Die Straße von der Mitte unten nach schräg rechts oben, welche von Bäumen gesäumt ist, ist die Muskauer Straße. Sämtliche Gebäude auf deren linken Seite gehören zu dem Betrieb.

Gesamte Werksansicht Christoph & Unmack

100 Jahre Christoph & Unmack AG

Die Festschrift ist zum 100-jährigen Firmenjubiläum der Christoph & Unmack AG entstanden. Der Beginn der Firmengeschichte liegt im Jahr 1835, als Johann Ehregott Christoph die Kühln'sche Kupferschmiede in Niesky übernommen hat. Aus dem damals noch Ein-Mann-Handwerksbetrieb entwickelte sich der Stammbetrieb der Firma Christoph & Unmack. 100 Jahren, 1935, später gehören zu der Aktiengesellschaft die vier Betriebsteile Holzbau, Waggonbau, Stahl- und Brückenbau und Motorenbau. Während das Gründungsjahr des Unternehmens, 1835, mit dem Gründungsjahr der Eisenbahn zusammenfällt, so fällt das Jahr 1935 mit dem Bau der Reichsautobahnen zusammen. Hauptabnehmer war in dieser Zeit der Reichsarbeitsdienst.

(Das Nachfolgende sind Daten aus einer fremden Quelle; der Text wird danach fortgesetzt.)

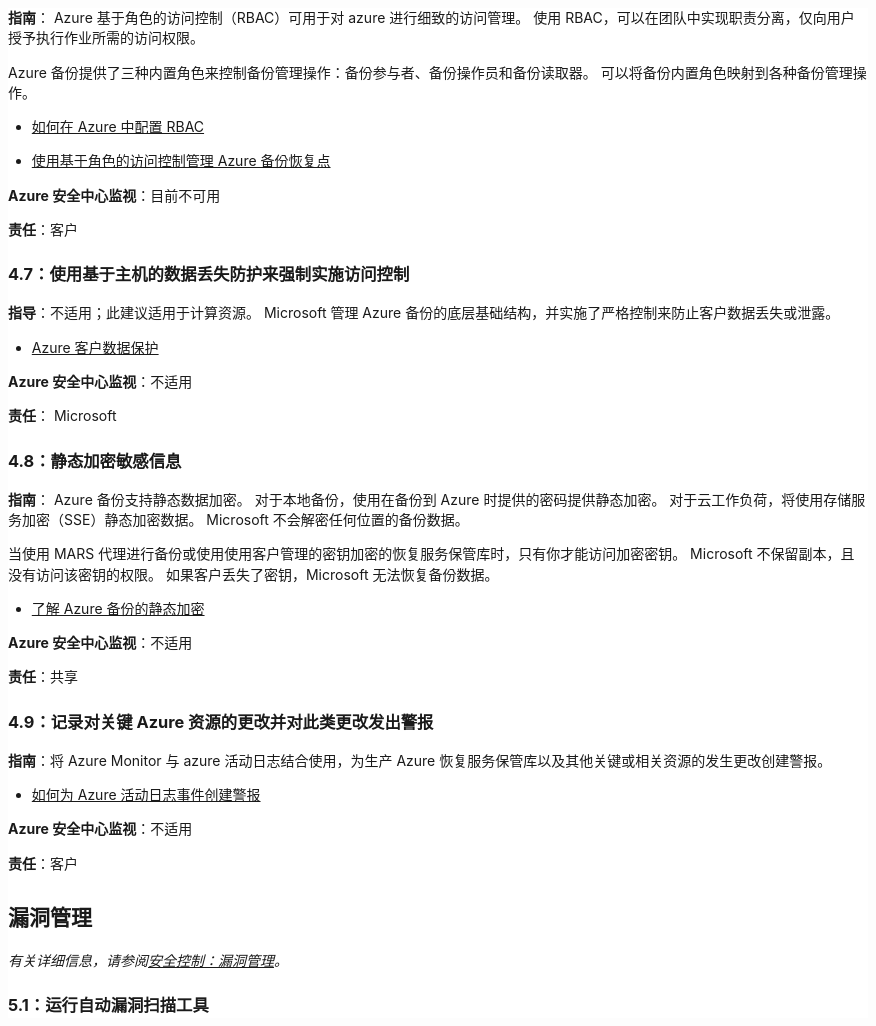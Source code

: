 **指南**： Azure 基于角色的访问控制（RBAC）可用于对 azure 进行细致的访问管理。 使用 RBAC，可以在团队中实现职责分离，仅向用户授予执行作业所需的访问权限。

Azure 备份提供了三种内置角色来控制备份管理操作：备份参与者、备份操作员和备份读取器。 可以将备份内置角色映射到各种备份管理操作。

- [如何在 Azure 中配置 RBAC](https://docs.microsoft.com/azure/role-based-access-control/role-assignments-portal)

- [使用基于角色的访问控制管理 Azure 备份恢复点](https://docs.microsoft.com/azure/backup/backup-rbac-rs-vault)

**Azure 安全中心监视**：目前不可用

**责任**：客户

### <a name="47-use-host-based-data-loss-prevention-to-enforce-access-control"></a>4.7：使用基于主机的数据丢失防护来强制实施访问控制

**指导**：不适用；此建议适用于计算资源。 Microsoft 管理 Azure 备份的底层基础结构，并实施了严格控制来防止客户数据丢失或泄露。

- [Azure 客户数据保护](https://docs.microsoft.com/azure/security/fundamentals/protection-customer-data)

**Azure 安全中心监视**：不适用

**责任**： Microsoft

### <a name="48-encrypt-sensitive-information-at-rest"></a>4.8：静态加密敏感信息

**指南**： Azure 备份支持静态数据加密。 对于本地备份，使用在备份到 Azure 时提供的密码提供静态加密。 对于云工作负荷，将使用存储服务加密（SSE）静态加密数据。 Microsoft 不会解密任何位置的备份数据。

当使用 MARS 代理进行备份或使用使用客户管理的密钥加密的恢复服务保管库时，只有你才能访问加密密钥。 Microsoft 不保留副本，且没有访问该密钥的权限。 如果客户丢失了密钥，Microsoft 无法恢复备份数据。

- [了解 Azure 备份的静态加密](https://docs.microsoft.com/azure/backup/backup-encryption)

**Azure 安全中心监视**：不适用

**责任**：共享

### <a name="49-log-and-alert-on-changes-to-critical-azure-resources"></a>4.9：记录对关键 Azure 资源的更改并对此类更改发出警报

**指南**：将 Azure Monitor 与 azure 活动日志结合使用，为生产 Azure 恢复服务保管库以及其他关键或相关资源的发生更改创建警报。

- [如何为 Azure 活动日志事件创建警报](https://docs.microsoft.com/azure/azure-monitor/platform/alerts-activity-log)

**Azure 安全中心监视**：不适用

**责任**：客户

## <a name="vulnerability-management"></a>漏洞管理

*有关详细信息，请参阅[安全控制：漏洞管理](https://docs.microsoft.com/azure/security/benchmarks/security-control-vulnerability-management)。*

### <a name="51-run-automated-vulnerability-scanning-tools"></a>5.1：运行自动漏洞扫描工具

100 Jahre Christoph & Unmack AG

Ausweiskarte für die Christoph & Unmack AG

Diese Ausweiskarte von Christoph & Unmack berechtigt den Besitzer zum Betreten des Werkes Holzbau Halle. Ausgestellt ist der Ausweis auf Gustav Zimmer, einen Heizer aus dem Ort See, der im März 1887 geboren war. Ein Lichtbild ist auf den Ausweis getackert. Die persönlichen Daten des Besitzers sind bereits ziemlich ausgeblichen.